**EXERCISE GOAL**
Repeat exactly the lines of the material below that run from the "- **Pause**: Press" line to the "Spam girişleri ve" line, including both, and do not carry over any pictures.

**DATA EXTRACTS**
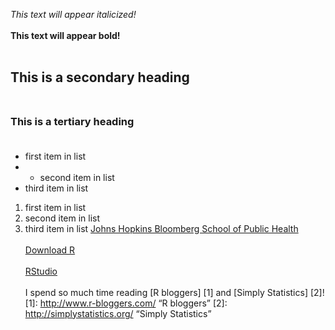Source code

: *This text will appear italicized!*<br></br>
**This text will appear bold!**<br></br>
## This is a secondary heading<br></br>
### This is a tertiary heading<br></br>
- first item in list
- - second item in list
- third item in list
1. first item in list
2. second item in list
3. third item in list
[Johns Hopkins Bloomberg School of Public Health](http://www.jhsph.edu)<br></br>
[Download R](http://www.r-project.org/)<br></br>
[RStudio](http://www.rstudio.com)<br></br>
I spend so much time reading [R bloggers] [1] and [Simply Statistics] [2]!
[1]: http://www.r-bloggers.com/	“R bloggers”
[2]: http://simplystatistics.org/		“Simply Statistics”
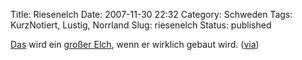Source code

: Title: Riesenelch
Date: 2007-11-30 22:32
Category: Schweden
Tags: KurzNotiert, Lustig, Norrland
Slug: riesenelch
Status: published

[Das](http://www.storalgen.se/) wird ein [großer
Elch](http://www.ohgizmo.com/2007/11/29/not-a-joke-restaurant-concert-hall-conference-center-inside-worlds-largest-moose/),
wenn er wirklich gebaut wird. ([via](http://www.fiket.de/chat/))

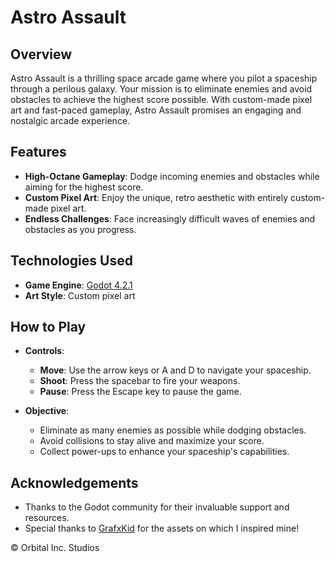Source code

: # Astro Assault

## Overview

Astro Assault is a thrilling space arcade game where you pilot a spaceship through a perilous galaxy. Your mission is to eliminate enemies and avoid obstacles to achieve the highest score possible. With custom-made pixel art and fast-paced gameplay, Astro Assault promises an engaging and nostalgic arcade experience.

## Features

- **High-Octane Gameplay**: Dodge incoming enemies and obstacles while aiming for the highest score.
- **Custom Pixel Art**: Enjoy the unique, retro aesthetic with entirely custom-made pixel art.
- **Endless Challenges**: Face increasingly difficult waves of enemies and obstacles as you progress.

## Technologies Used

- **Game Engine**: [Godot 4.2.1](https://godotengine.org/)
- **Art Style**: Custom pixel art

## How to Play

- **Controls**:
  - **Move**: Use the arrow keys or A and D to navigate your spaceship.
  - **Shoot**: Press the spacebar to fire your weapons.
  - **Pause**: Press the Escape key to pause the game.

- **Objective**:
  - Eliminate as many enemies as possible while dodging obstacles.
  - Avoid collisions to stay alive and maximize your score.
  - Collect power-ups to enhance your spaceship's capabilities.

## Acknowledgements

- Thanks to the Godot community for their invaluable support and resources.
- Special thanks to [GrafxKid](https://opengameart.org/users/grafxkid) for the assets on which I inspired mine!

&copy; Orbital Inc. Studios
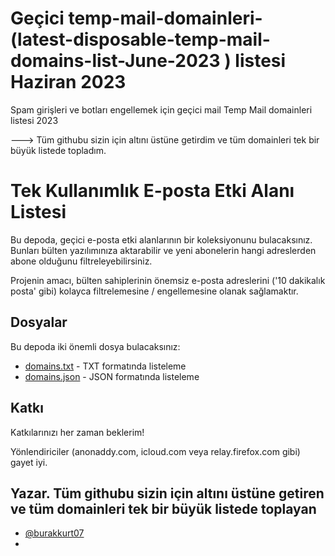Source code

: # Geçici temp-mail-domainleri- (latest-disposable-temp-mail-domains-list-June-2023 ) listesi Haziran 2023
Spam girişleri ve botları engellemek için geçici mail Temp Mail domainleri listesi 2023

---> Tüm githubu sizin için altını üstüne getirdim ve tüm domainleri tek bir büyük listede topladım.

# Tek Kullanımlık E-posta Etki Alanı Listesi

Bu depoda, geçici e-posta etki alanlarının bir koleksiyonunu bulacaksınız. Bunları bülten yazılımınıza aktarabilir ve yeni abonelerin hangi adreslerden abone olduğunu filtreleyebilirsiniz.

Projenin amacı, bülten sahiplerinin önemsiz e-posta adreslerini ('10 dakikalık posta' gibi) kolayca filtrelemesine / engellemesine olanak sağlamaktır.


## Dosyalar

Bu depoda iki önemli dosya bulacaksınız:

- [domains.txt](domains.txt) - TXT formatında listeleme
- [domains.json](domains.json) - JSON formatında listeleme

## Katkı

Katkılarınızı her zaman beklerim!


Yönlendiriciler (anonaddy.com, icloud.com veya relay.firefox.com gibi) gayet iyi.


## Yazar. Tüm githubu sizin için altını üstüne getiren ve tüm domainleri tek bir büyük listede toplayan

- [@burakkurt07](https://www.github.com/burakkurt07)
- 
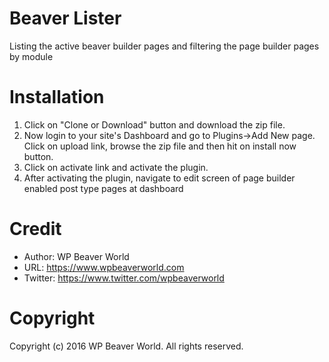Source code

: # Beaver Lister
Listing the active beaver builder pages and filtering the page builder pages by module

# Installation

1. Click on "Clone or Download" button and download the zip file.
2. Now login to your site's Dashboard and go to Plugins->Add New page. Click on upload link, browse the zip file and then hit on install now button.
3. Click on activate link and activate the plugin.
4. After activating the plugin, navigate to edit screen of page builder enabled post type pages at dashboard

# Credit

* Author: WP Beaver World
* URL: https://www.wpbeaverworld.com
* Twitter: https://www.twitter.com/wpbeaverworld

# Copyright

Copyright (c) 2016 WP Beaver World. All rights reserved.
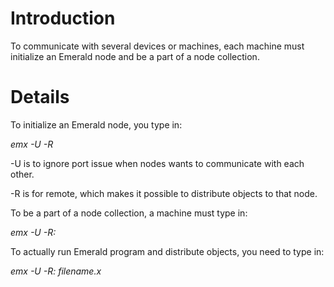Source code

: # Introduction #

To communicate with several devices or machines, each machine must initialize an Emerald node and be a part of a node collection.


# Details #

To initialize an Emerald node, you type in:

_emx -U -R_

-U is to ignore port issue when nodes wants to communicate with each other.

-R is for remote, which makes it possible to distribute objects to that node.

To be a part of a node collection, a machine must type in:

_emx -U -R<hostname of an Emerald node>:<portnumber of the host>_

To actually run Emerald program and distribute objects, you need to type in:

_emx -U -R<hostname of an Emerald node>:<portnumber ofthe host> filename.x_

**SOLVED EXERCISE**
  - **Pause**: Press the Escape key to pause the game.

- **Objective**:
  - Eliminate as many enemies as possible while dodging obstacles.
  - Avoid collisions to stay alive and maximize your score.
  - Collect power-ups to enhance your spaceship's capabilities.

## Acknowledgements

- Thanks to the Godot community for their invaluable support and resources.
- Special thanks to [GrafxKid](https://opengameart.org/users/grafxkid) for the assets on which I inspired mine!

&copy; Orbital Inc. Studios
Source code

: # Geçici temp-mail-domainleri- (latest-disposable-temp-mail-domains-list-June-2023 ) listesi Haziran 2023
Spam girişleri ve botları engellemek için geçici mail Temp Mail domainleri listesi 2023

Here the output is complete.